A vector in three dimensions is a mathematical object that has both magnitude and direction. It is represented by a line segment with an arrow pointing in the direction of the vector. In three dimensions, the vector extends in three different directions (x, y, and z axes) and is often denoted by v.
A vector in three dimensions is typically represented using coordinates, also known as components. These coordinates can be written as an ordered triple (x,y,z) or as v = xi + yj + zk, where i, j, and k are unit vectors along the x, y, and z axes, respectively.
The magnitude of a vector in three dimensions is the length of the vector. It can be calculated using the Pythagorean theorem, where the magnitude of the vector is the square root of the sum of the squares of its components: |v| = √(x^2 + y^2 + z^2).
To add or subtract two vectors in three dimensions, you can use the parallelogram rule or the head-to-tail method. In the parallelogram rule, you draw a parallelogram with the two vectors as adjacent sides, and the diagonal represents the sum or difference of the two vectors. In the head-to-tail method, you place the tail of one vector at the head of the other vector, and the sum or difference is the vector from the tail of the first vector to the head of the second vector.

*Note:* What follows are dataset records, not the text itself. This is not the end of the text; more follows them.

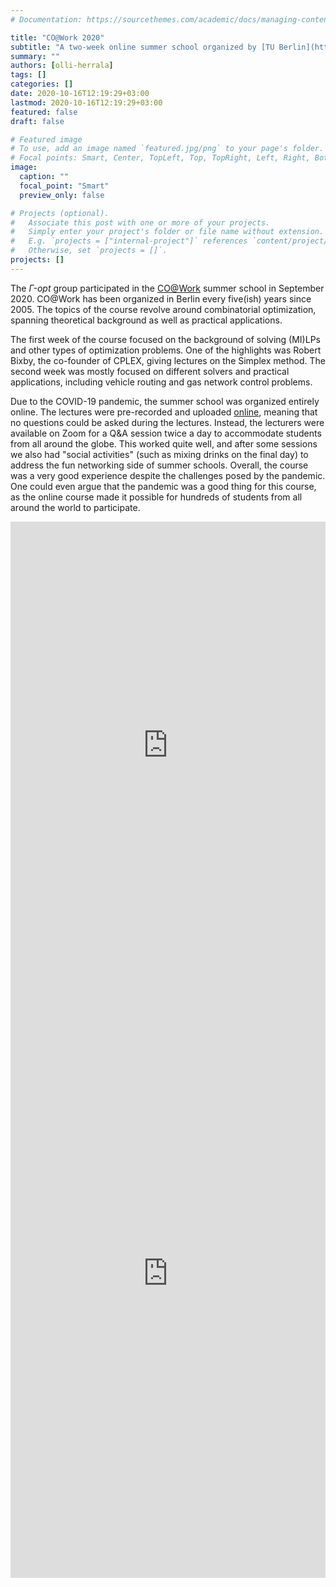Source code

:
 ```yaml
---
# Documentation: https://sourcethemes.com/academic/docs/managing-content/

title: "CO@Work 2020"
subtitle: "A two-week online summer school organized by [TU Berlin](https://www.math.tu-berlin.de/menue/home/parameter/en/)"
summary: ""
authors: [olli-herrala]
tags: []
categories: []
date: 2020-10-16T12:19:29+03:00
lastmod: 2020-10-16T12:19:29+03:00
featured: false
draft: false

# Featured image
# To use, add an image named `featured.jpg/png` to your page's folder.
# Focal points: Smart, Center, TopLeft, Top, TopRight, Left, Right, BottomLeft, Bottom, BottomRight.
image:
  caption: ""
  focal_point: "Smart"
  preview_only: false

# Projects (optional).
#   Associate this post with one or more of your projects.
#   Simply enter your project's folder or file name without extension.
#   E.g. `projects = ["internal-project"]` references `content/project/deep-learning/index.md`.
#   Otherwise, set `projects = []`.
projects: []
---
```


The *$\Gamma$-opt* group participated in the [CO@Work](https://co-at-work.zib.de) summer school in September 2020. CO@Work has been organized in Berlin every five(ish) years since 2005. The topics of the course revolve around combinatorial optimization, spanning theoretical background as well as practical applications.

The first week of the course focused on the background of solving (MI)LPs and other types of optimization problems. One of the highlights was Robert Bixby, the co-founder of CPLEX, giving lectures on the Simplex method. The second week was mostly focused on different solvers and practical applications, including vehicle routing and gas network control problems. 

Due to the COVID-19 pandemic, the summer school was organized entirely online. The lectures were pre-recorded and uploaded [online](https://www.youtube.com/channel/UCphLz_BXrOAInHozAlTsigA/playlists), meaning that no questions could be asked during the lectures. Instead, the lecturers were available on Zoom for a Q&A session twice a day to accommodate students from all around the globe. This worked quite well, and after some sessions we also had "social activities" (such as mixing drinks on the final day) to address the fun networking side of summer schools. Overall, the course was a very good experience despite the challenges posed by the pandemic. One could even argue that the pandemic was a good thing for this course, as the online course made it possible for hundreds of students from all around the world to participate. 

<iframe src="https://www.linkedin.com/embed/feed/update/urn:li:share:7039521660856602624" height="716" width="504" frameborder="0" allowfullscreen="" title="Embedded post"></iframe>

<iframe src="https://www.linkedin.com/embed/feed/update/urn:li:share:7039258160980738048" height="974" width="504" frameborder="0" allowfullscreen="" title="Embedded post"></iframe>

The dot product of two vectors in three dimensions is a scalar quantity that represents the projection of one vector onto the other. It is calculated by multiplying the corresponding components of the two vectors and adding them together: v · w = (xv * xw) + (yv * yw) + (zv * zw). The cross product, on the other hand, is a vector quantity that is perpendicular to both vectors and has a magnitude equal to the product of their magnitudes and the sine of the angle between them: v x w = |v| * |w| * sin(θ).